Instructor.
Jon McCammond
Office hours.
TR 12:30-2:00 and by appointment in South Hall 6711
Phone number.
893-2060 (no answering machine)
E-mail.
jon.mccammond@math.ucsb.edu
My Home Page.
http://www.math.ucsb.edu/~jon.mccammond/
Course Home Page .
http://www.math.ucsb.edu/~jon.mccammond/courses/spring04/227/
Syllabus. A pdf version will be available soon
Textbooks.
Reflection groups and invariant theory,
by Richard Kane (CMS Books in Mathematics)
Metric spaces of non-positive curvature,
by Martin Bridson and Andre Haefliger (Springer)
Description. The class is designed as an introduction to
selected key topics in geometric group theory. This quarter, the
topics will be Coxeter groups, Artin groups and non-positive
curvature.
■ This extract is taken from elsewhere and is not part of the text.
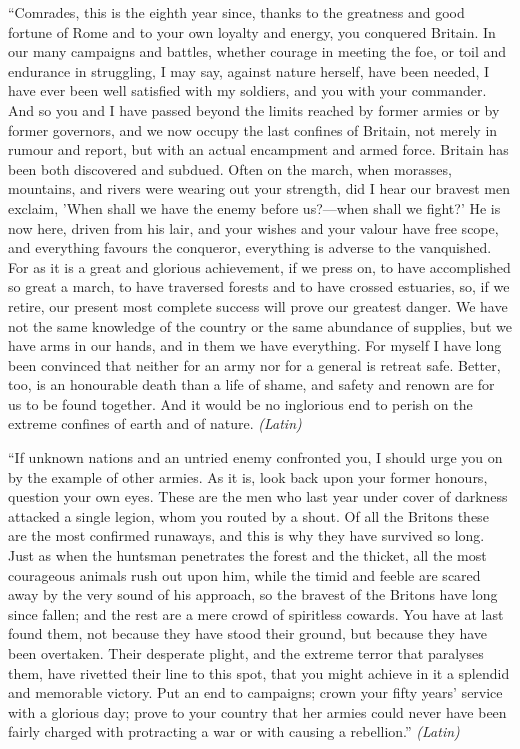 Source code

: ``Comrades, this is the eighth year since, thanks to the greatness and good fortune of Rome and to your own loyalty and energy, you conquered Britain. In our many campaigns and battles, whether courage in meeting the foe, or toil and endurance in struggling, I may say, against nature herself, have been needed, I have ever been well satisfied with my soldiers, and you with your commander. And so you and I have passed beyond the limits reached by former armies or by former governors, and we now occupy the last confines of Britain, not merely in rumour and report, but with an actual encampment and armed force. Britain has been both discovered and subdued. Often on the march, when morasses, mountains, and rivers were wearing out your strength, did I hear our bravest men exclaim, 'When shall we have the enemy before us?—when shall we fight?' He is now here, driven from his lair, and your wishes and your valour have free scope, and everything favours the conqueror, everything is adverse to the vanquished. For as it is a great and glorious achievement, if we press on, to have accomplished so great a march, to have traversed forests and to have crossed estuaries, so, if we retire, our present most complete success will prove our greatest danger. We have not the same knowledge of the country or the same abundance of supplies, but we have arms in our hands, and in them we have everything. For myself I have long been convinced that neither for an army nor for a general is retreat safe. Better, too, is an honourable death than a life of shame, and safety and renown are for us to be found together. And it would be no inglorious end to perish on the extreme confines of earth and of nature. \emph{(Latin)}


``If unknown nations and an untried enemy confronted you, I should urge you on by the example of other armies. As it is, look back upon your former honours, question your own eyes. These are the men who last year under cover of darkness attacked a single legion, whom you routed by a shout. Of all the Britons these are the most confirmed runaways, and this is why they have survived so long. Just as when the huntsman penetrates the forest and the thicket, all the most courageous animals rush out upon him, while the timid and feeble are scared away by the very sound of his approach, so the bravest of the Britons have long since fallen; and the rest are a mere crowd of spiritless cowards. You have at last found them, not because they have stood their ground, but because they have been overtaken. Their desperate plight, and the extreme terror that paralyses them, have rivetted their line to this spot, that you might achieve in it a splendid and memorable victory. Put an end to campaigns; crown your fifty years' service with a glorious day; prove to your country that her armies could never have been fairly charged with protracting a war or with causing a rebellion.'' \emph{(Latin)}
The first third of the course will introduce Coxeter
groups and establish some of their main properties. The second third
will be devoted to the theory of non-positive curvature, culminating
in a proof of Moussong's result that all Coxeter groups are CAT(0)
groups. Finally, the remaining third will focus on the closely
related class of Artin groups (as a generalization of the braid
groups) and survey what is currently known about their curvature.
Grading. Your grade will primarily determined by effort (which
includes attendance and participation). I will be giving and
collecting various assignments, which I will comment on, but the only
aspect which effects your grade is whether you did the assignment and
how much effort you put into it. The purpose here is to have the
grading recede into the background so that you can concentrate on
learning the material
ADA. Students with disabilities can get assistance from the
Disabled Students Program Office (893-2668). I'm happy to work with
them and you.
Copyright Information. Please note that all written and web
materials for this course have an implied copyright. In particular,
you can xerox (or download) for your own use, but you may not
reproduce them for others.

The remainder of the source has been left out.